*** Opening Data for processing ***

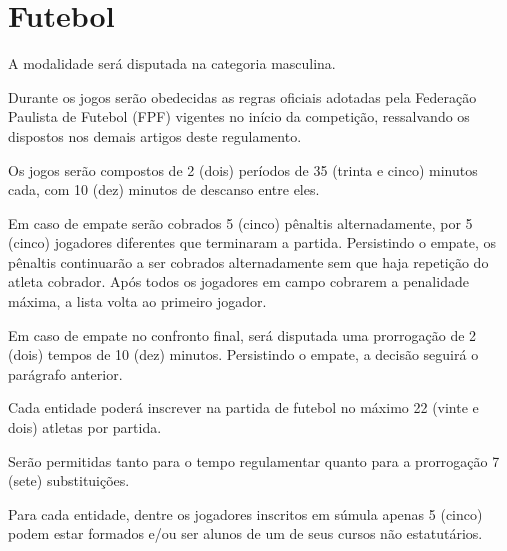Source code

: {\let\clearpage\relax \chapter{Futebol}}

\begin{article}
	A modalidade será disputada na categoria masculina.
\end{article}

\begin{article}
	Durante os jogos serão obedecidas as regras oficiais adotadas pela Federação Paulista de Futebol (FPF) vigentes no início da competição, ressalvando os dispostos nos demais artigos deste regulamento.
\end{article}

\begin{article}
	Os jogos serão compostos de 2 (dois) períodos de 35 (trinta e cinco) minutos cada, com 10 (dez) minutos de descanso entre eles.

	\begin{xparagraph}
		Em caso de empate serão cobrados 5 (cinco) pênaltis alternadamente, por 5 (cinco) jogadores diferentes que terminaram a partida. Persistindo o empate, os pênaltis continuarão a ser cobrados alternadamente sem que haja repetição do atleta cobrador. Após todos os jogadores em campo cobrarem a penalidade máxima, a lista volta ao primeiro jogador.
	\end{xparagraph}

	\begin{xparagraph}
		Em caso de empate no confronto final, será disputada uma prorrogação de 2 (dois) tempos de 10 (dez) minutos. Persistindo o empate, a decisão seguirá o parágrafo anterior.
	\end{xparagraph}
\end{article}

\begin{article}
	Cada entidade poderá inscrever na partida de futebol no máximo 22 (vinte e dois) atletas por partida.
\end{article}

\begin{article}
	Serão permitidas tanto para o tempo regulamentar quanto para a prorrogação 7 (sete) substituições.
\end{article}

\begin{article}
	Para cada entidade, dentre os jogadores inscritos em súmula apenas 5 (cinco) podem estar formados e/ou ser alunos de um de seus cursos não estatutários.
\end{article}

*** Closing Data for processing ***

Transcribe every entry exactly, omitting pictures.

**Response area:**
Source code

: {\let\clearpage\relax \chapter{Futebol}}

\begin{article}
	A modalidade será disputada na categoria masculina.
\end{article}

\begin{article}
	Durante os jogos serão obedecidas as regras oficiais adotadas pela Federação Paulista de Futebol (FPF) vigentes no início da competição, ressalvando os dispostos nos demais artigos deste regulamento.
\end{article}

\begin{article}
	Os jogos serão compostos de 2 (dois) períodos de 35 (trinta e cinco) minutos cada, com 10 (dez) minutos de descanso entre eles.

	\begin{xparagraph}
		Em caso de empate serão cobrados 5 (cinco) pênaltis alternadamente, por 5 (cinco) jogadores diferentes que terminaram a partida. Persistindo o empate, os pênaltis continuarão a ser cobrados alternadamente sem que haja repetição do atleta cobrador. Após todos os jogadores em campo cobrarem a penalidade máxima, a lista volta ao primeiro jogador.
	\end{xparagraph}

	\begin{xparagraph}
		Em caso de empate no confronto final, será disputada uma prorrogação de 2 (dois) tempos de 10 (dez) minutos. Persistindo o empate, a decisão seguirá o parágrafo anterior.
	\end{xparagraph}
\end{article}

\begin{article}
	Cada entidade poderá inscrever na partida de futebol no máximo 22 (vinte e dois) atletas por partida.
\end{article}

\begin{article}
	Serão permitidas tanto para o tempo regulamentar quanto para a prorrogação 7 (sete) substituições.
\end{article}

\begin{article}
	Para cada entidade, dentre os jogadores inscritos em súmula apenas 5 (cinco) podem estar formados e/ou ser alunos de um de seus cursos não estatutários.
\end{article}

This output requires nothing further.